● **WHAT THE EXERCISE ASKS**: Using the data below, gather each line that includes the word "unique".

(Rendered images with source text)
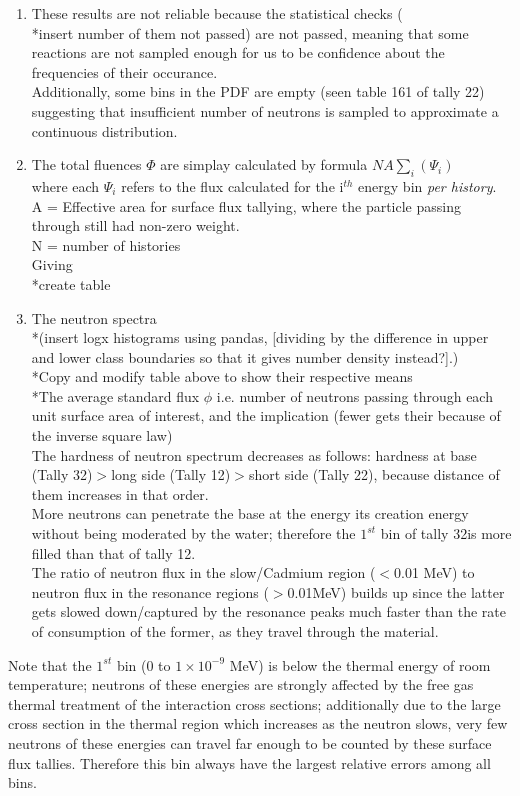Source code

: \documentclass[a4paper, 12pt]{article}
\begin{document}
\begin{enumerate}
	\item These results are not reliable because the statistical checks (\\*insert number of them not passed) are not passed, meaning that some reactions are not sampled enough for us to be confidence about the frequencies of their occurance.
	\\Additionally, some bins in the PDF are empty (seen table 161 of tally 22) suggesting that insufficient number of neutrons is sampled to approximate a continuous distribution.
	\item The total fluences $\Phi$ are simplay calculated by formula $N A \sum_i (\Psi_i)$ 
		\\where each $\Psi_i$ refers to the flux calculated for the i${}^{th}$ energy bin \emph{per history}.
		\\      A = Effective area for surface flux tallying, where the particle passing through still had non-zero weight.
		\\      N = number of histories
		\\Giving \\*create table
	\item The neutron spectra 
	\\*(insert logx histograms using pandas, [dividing by the difference in upper and lower class boundaries so that it gives number density instead?].)
	\\*Copy and modify table above to show their respective means
	\\*The average standard flux $\phi$ i.e. number of neutrons passing through each unit surface area of interest, and the implication (fewer gets their because of the inverse square law)
	\\The hardness of neutron spectrum decreases as follows: hardness at base (Tally 32)$>$long side (Tally 12)$>$short side (Tally 22), because distance of them increases in that order.
	\\More neutrons can penetrate the base at the energy its creation energy without being moderated by the water; therefore the $1^{st}$ bin of tally 32is more filled than that of tally 12. 
	\\The ratio of neutron flux in the slow/Cadmium region ($<$0.01 MeV) to neutron flux in the resonance regions ($>$0.01MeV) builds up since the latter gets slowed down/captured by the resonance peaks much faster than the rate of consumption of the former, as they travel through the material.
\end{enumerate}
Note that the $1^{st}$ bin ($0$ to $1\times 10^{-9}$ MeV) is below the thermal energy of room temperature; neutrons of these energies are strongly affected by the free gas thermal treatment of the interaction cross sections; additionally due to the large cross section in the thermal region which increases as the neutron slows, very few neutrons of these energies can travel far enough to be counted by these surface flux tallies. Therefore this bin always have the largest relative errors among all bins.
\end{document}
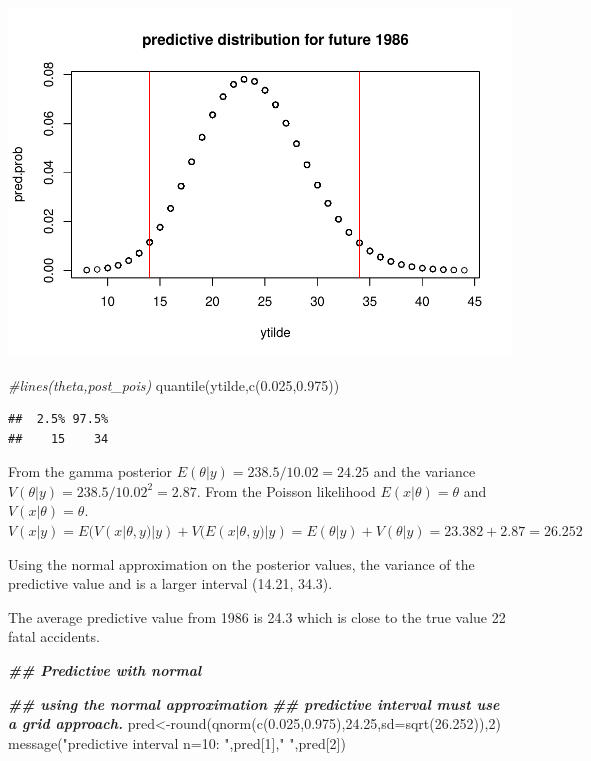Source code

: \documentclass[
]{book}
\newenvironment{Shaded}{\begin{snugshade}}{\end{snugshade}}
\newcommand{\AttributeTok}[1]{\textcolor[rgb]{0.77,0.63,0.00}{#1}}
\newcommand{\CommentTok}[1]{\textcolor[rgb]{0.56,0.35,0.01}{\textit{#1}}}
\newcommand{\DecValTok}[1]{\textcolor[rgb]{0.00,0.00,0.81}{#1}}
\newcommand{\DocumentationTok}[1]{\textcolor[rgb]{0.56,0.35,0.01}{\textbf{\textit{#1}}}}
\newcommand{\FloatTok}[1]{\textcolor[rgb]{0.00,0.00,0.81}{#1}}
\newcommand{\FunctionTok}[1]{\textcolor[rgb]{0.00,0.00,0.00}{#1}}
\newcommand{\NormalTok}[1]{#1}
\newcommand{\OtherTok}[1]{\textcolor[rgb]{0.56,0.35,0.01}{#1}}
\newcommand{\StringTok}[1]{\textcolor[rgb]{0.31,0.60,0.02}{#1}}
\theoremstyle{definition}
\theoremstyle{definition}
\theoremstyle{definition}
\theoremstyle{definition}
\theoremstyle{remark}
\begin{document}
\includegraphics{_main_files/figure-latex/unnamed-chunk-23-2.pdf}

\begin{Shaded}
\begin{Highlighting}[]
 \CommentTok{\#lines(theta,post\_pois)}
 \FunctionTok{quantile}\NormalTok{(ytilde,}\FunctionTok{c}\NormalTok{(}\FloatTok{0.025}\NormalTok{,}\FloatTok{0.975}\NormalTok{))}
\end{Highlighting}
\end{Shaded}

\begin{verbatim}
##  2.5% 97.5% 
##    15    34
\end{verbatim}

From the gamma posterior \(E(\theta | y) = 238.5/10.02=24.25\) and the variance \(V(\theta|y)= 238.5/10.02^2=2.87\). From the Poisson likelihood \(E(x|\theta)=\theta\) and \(V(x|\theta)=\theta\). \(V(x|y)= E(V(x|\theta,y) | y) + V(E(x|\theta,y)|y)= E(\theta| y)+ V(\theta|y) = 23.382+2.87= 26.252\)

Using the normal approximation on the posterior values, the variance of the predictive value and is a larger interval (14.21, 34.3).

The average predictive value from 1986 is 24.3 which is close to the true value 22 fatal accidents.

\begin{Shaded}
\begin{Highlighting}[]
  \DocumentationTok{\#\# Predictive with normal}

\DocumentationTok{\#\# using the normal approximation}
\DocumentationTok{\#\# predictive interval must use a grid approach.}
\NormalTok{     pred}\OtherTok{\textless{}{-}}\FunctionTok{round}\NormalTok{(}\FunctionTok{qnorm}\NormalTok{(}\FunctionTok{c}\NormalTok{(}\FloatTok{0.025}\NormalTok{,}\FloatTok{0.975}\NormalTok{),}\FloatTok{24.25}\NormalTok{,}\AttributeTok{sd=}\FunctionTok{sqrt}\NormalTok{(}\FloatTok{26.252}\NormalTok{)),}\DecValTok{2}\NormalTok{)}
  \FunctionTok{message}\NormalTok{(}\StringTok{"predictive interval n=10: "}\NormalTok{,pred[}\DecValTok{1}\NormalTok{],}\StringTok{" "}\NormalTok{,pred[}\DecValTok{2}\NormalTok{])}
\end{Highlighting}
\end{Shaded}
\end{document}
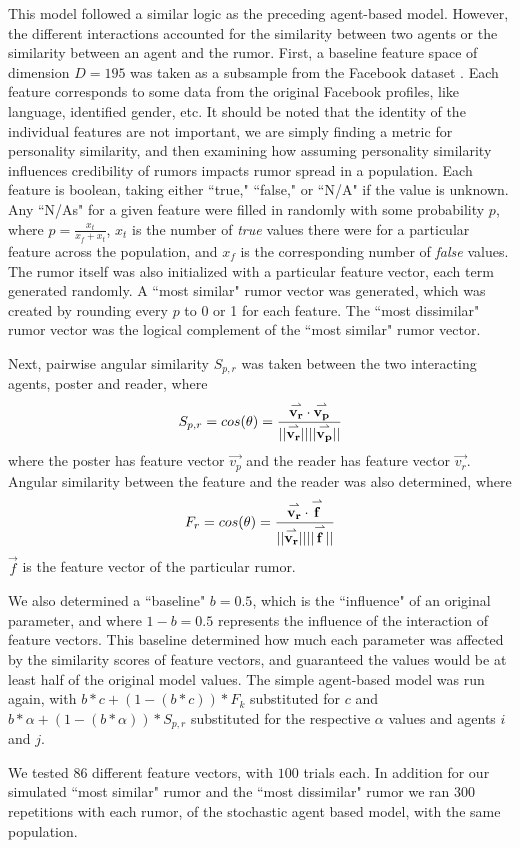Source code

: This model followed a similar logic as the preceding agent-based model. However, the different interactions accounted for the similarity between two agents or the similarity between an agent and the rumor. First, a baseline feature space of dimension $ D = 195 $ was taken as a subsample from the Facebook dataset \cite{mcauley-2014}. Each feature corresponds to some data from the original Facebook profiles, like language, identified gender, etc. It should be noted that the identity of the individual features are not important, we are simply finding a metric for personality similarity, and then examining how assuming personality similarity influences credibility of rumors impacts rumor spread in a population. Each feature is boolean, taking either ``true," ``false," or ``N/A" if the value is unknown. Any ``N/As" for a given feature were filled in randomly with some probability $ p $, where $ p = \frac{x_{t}}{x_{f} + x_{t}} $, $ x_{t} $ is the number of \textit{true} values there were for a particular feature across the population, and $ x_{f} $ is the corresponding number of \textit{false} values. The rumor itself was also initialized with a particular feature vector, each term generated randomly. A ``most similar" rumor vector was generated, which was created by rounding every $ p $ to 0 or 1 for each feature. The ``most dissimilar" rumor vector was the logical complement of the ``most similar" rumor vector.

Next, pairwise angular similarity $ S_{p,r} $ was taken between the two interacting agents, poster and reader, where
$$ S_{p,r} = cos(\theta) = \frac{\overset{\rightharpoonup}{\mathbf{v_r}}\cdot\overset{\rightharpoonup}{\mathbf{v_p}}}{\lvert\lvert \overset{\rightharpoonup}{\mathbf{v_r}} \rvert\rvert \lvert\lvert \overset{\rightharpoonup}{\mathbf{v_p}} \rvert\rvert} $$ where the poster has feature vector $ \vec{v_p} $ and the reader has feature vector $ \vec{v_r} $. Angular similarity between the feature and the reader was also determined, where $$ F_r  = cos(\theta) = \frac{\overset{\rightharpoonup}{\mathbf{v_r}}\cdot\overset{\rightharpoonup}{\mathbf{f}}}{\lvert\lvert \overset{\rightharpoonup}{\mathbf{v_r}} \rvert\rvert \lvert\lvert \overset{\rightharpoonup}{\mathbf{f}} \rvert\rvert} $$ $ \vec{f} $ is the feature vector of the particular rumor.

We also determined a ``baseline" $ b = 0.5 $, which is the ``influence" of an original parameter, and where $ 1 - b = 0.5 $ represents the influence of the interaction of feature vectors. This baseline determined how much each parameter was affected by the similarity scores of feature vectors, and guaranteed the values would be at least half of the original model values. The simple agent-based model was run again, with $ b*c + (1-(b*c))*F_k $ substituted for $ c $ and $ b*\alpha + (1-(b*\alpha))*S_{p,r} $ substituted for the respective $ \alpha $ values and agents $ i $ and $ j $.

We tested $ 86 $ different feature vectors, with $ 100 $ trials each. In addition for our simulated ``most similar" rumor and the ``most dissimilar" rumor  we ran $ 300 $ repetitions with each rumor, of the stochastic agent based model, with the same population.
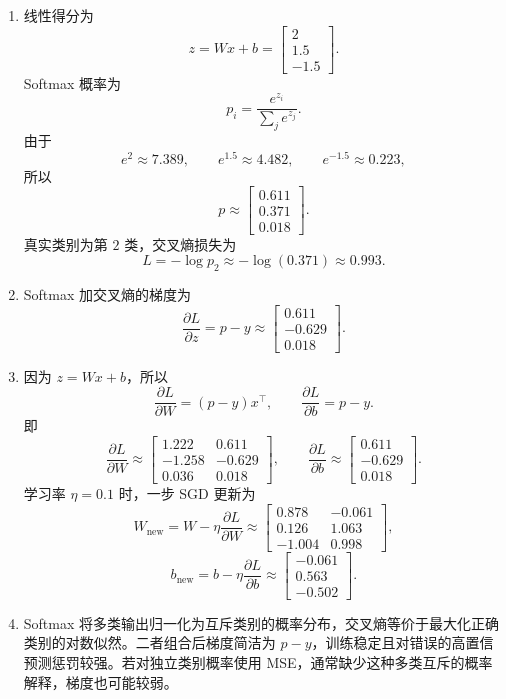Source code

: \documentclass[UTF8,zihao=-4]{ctexart}
\begin{document}
\begin{enumerate}[label=(\arabic*)]
\item 线性得分为
\[
z=Wx+b
=\begin{bmatrix}
2\\
1.5\\
-1.5
\end{bmatrix}.
\]
Softmax 概率为
\[
p_i=\frac{e^{z_i}}{\sum_j e^{z_j}}.
\]
由于
\[
e^2\approx 7.389,\qquad e^{1.5}\approx 4.482,\qquad e^{-1.5}\approx 0.223,
\]
所以
\[
p\approx
\begin{bmatrix}
0.611\\
0.371\\
0.018
\end{bmatrix}.
\]
真实类别为第 $2$ 类，交叉熵损失为
\[
L=-\log p_2\approx -\log(0.371)\approx 0.993.
\]

\item Softmax 加交叉熵的梯度为
\[
\frac{\partial L}{\partial z}=p-y
\approx
\begin{bmatrix}
0.611\\
-0.629\\
0.018
\end{bmatrix}.
\]

\item 因为 $z=Wx+b$，所以
\[
\frac{\partial L}{\partial W}=(p-y)x^\top,\qquad
\frac{\partial L}{\partial b}=p-y.
\]
即
\[
\frac{\partial L}{\partial W}\approx
\begin{bmatrix}
1.222&0.611\\
-1.258&-0.629\\
0.036&0.018
\end{bmatrix},\qquad
\frac{\partial L}{\partial b}\approx
\begin{bmatrix}
0.611\\
-0.629\\
0.018
\end{bmatrix}.
\]
学习率 $\eta=0.1$ 时，一步 SGD 更新为
\[
W_{\mathrm{new}}=W-\eta\frac{\partial L}{\partial W}
\approx
\begin{bmatrix}
0.878&-0.061\\
0.126&1.063\\
-1.004&0.998
\end{bmatrix},
\]
\[
b_{\mathrm{new}}=b-\eta\frac{\partial L}{\partial b}
\approx
\begin{bmatrix}
-0.061\\
0.563\\
-0.502
\end{bmatrix}.
\]

\item Softmax 将多类输出归一化为互斥类别的概率分布，交叉熵等价于最大化正确类别的对数似然。二者组合后梯度简洁为 $p-y$，训练稳定且对错误的高置信预测惩罚较强。若对独立类别概率使用 MSE，通常缺少这种多类互斥的概率解释，梯度也可能较弱。
\end{enumerate}
\end{document}
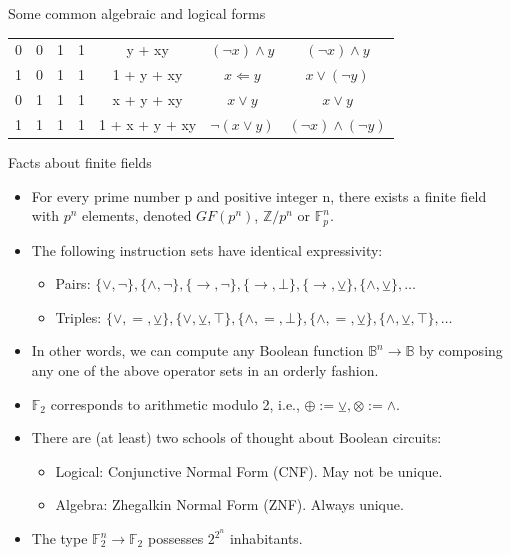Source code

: \documentclass{beamer}
\begin{document}
\begin{frame}{Some common algebraic and logical forms}
\begin{tabular}{c|c|c|c|c|c|c}
    0   & 0   & 1   & 1   & y + xy         & $(\neg x) \land y          $         & $(\neg x) \land y                     $                      \\
    1   & 0   & 1   & 1   & 1 + y + xy     & $x \Longleftarrow y        $       & $x \vee (\neg y)                      $                       \\
    0   & 1   & 1   & 1   & x + y + xy     & $x \vee y                  $                 & $x \vee y                             $                              \\
    1   & 1   & 1   & 1   & 1 + x + y + xy & $\neg(x \vee y)            $           & $(\neg x) \land (\neg y)              $               \\
  \end{tabular}
  \endgroup
\end{frame}

\begin{frame}{Facts about finite fields}
  \begin{itemize}
    \item For every prime number p and positive integer n, there exists a finite field with $p^n$ elements, denoted $GF(p^n)$, $\mathbb{Z}/p^n$ or $\mathbb{F}_p^n$.
    \item The following instruction sets have identical expressivity:
    \begin{itemize}
      \item Pairs: $\{\vee, \neg\}, \{\wedge, \neg\}, \{\to, \neg\}, \{\to, \bot\}, \{\to, \veebar\}, \{\land, \veebar\}, \ldots$
      \item Triples: $\{\lor, =, \veebar\}, \{\lor, \veebar, \top\}, \{\land, =, \bot\}, \{\land, =, \veebar\}, \{\land, \veebar, \top\}, \ldots$
    \end{itemize}
    \item In other words, we can compute any Boolean function $\mathbb{B}^n\rightarrow\mathbb{B}$ by composing any one of the above operator sets in an orderly fashion.
    \item $\mathbb{F}_2$ corresponds to arithmetic modulo 2, i.e., $\oplus := \veebar, \otimes := \land$.
    \item There are (at least) two schools of thought about Boolean circuits:
    \begin{itemize}
      \item Logical: Conjunctive Normal Form (CNF). May not be unique.
      \item Algebra: Zhegalkin Normal Form (ZNF). Always unique.
    \end{itemize}
    \item The type $\mathbb{F}_2^n\rightarrow\mathbb{F}_2$ possesses $2^{2^{n}}$ inhabitants.
  \end{itemize}
\end{frame}
\end{document}
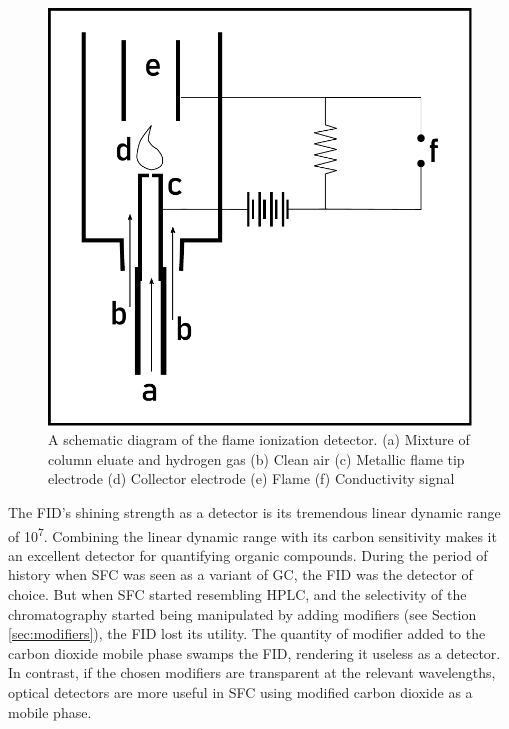 \begin{figure}
\centering
\includegraphics[width=\textwidth]{Figures/FIDSchematic.pdf}
\decoRule

\caption[FID diagram]{A schematic diagram of the flame ionization detector. (a)
Mixture of column eluate and hydrogen gas (b) Clean air (c) Metallic flame tip
electrode (d) Collector electrode (e) Flame (f) Conductivity signal}

\label{fig:fiddiagram}

\end{figure}

The FID's shining strength as a detector is its tremendous linear dynamic range
of 10\textsuperscript{7}. Combining the linear dynamic range with its carbon
sensitivity makes it an excellent detector for quantifying organic compounds.
During the period of history when SFC was seen as a variant of GC, the FID was
the detector of choice. But when SFC started resembling HPLC, and the
selectivity of the chromatography started being manipulated by adding modifiers
(see Section \ref{sec:modifiers}), the FID lost its utility. The quantity of
modifier added to the carbon dioxide mobile phase swamps the FID,
rendering it useless as a detector. In contrast, if the chosen modifiers are
transparent at the relevant wavelengths, optical detectors are more useful in
SFC using modified carbon dioxide as a mobile phase.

● **WRITTEN ANSWER**:
      \item Logical: Conjunctive Normal Form (CNF). May not be unique.
      \item Algebra: Zhegalkin Normal Form (ZNF). Always unique.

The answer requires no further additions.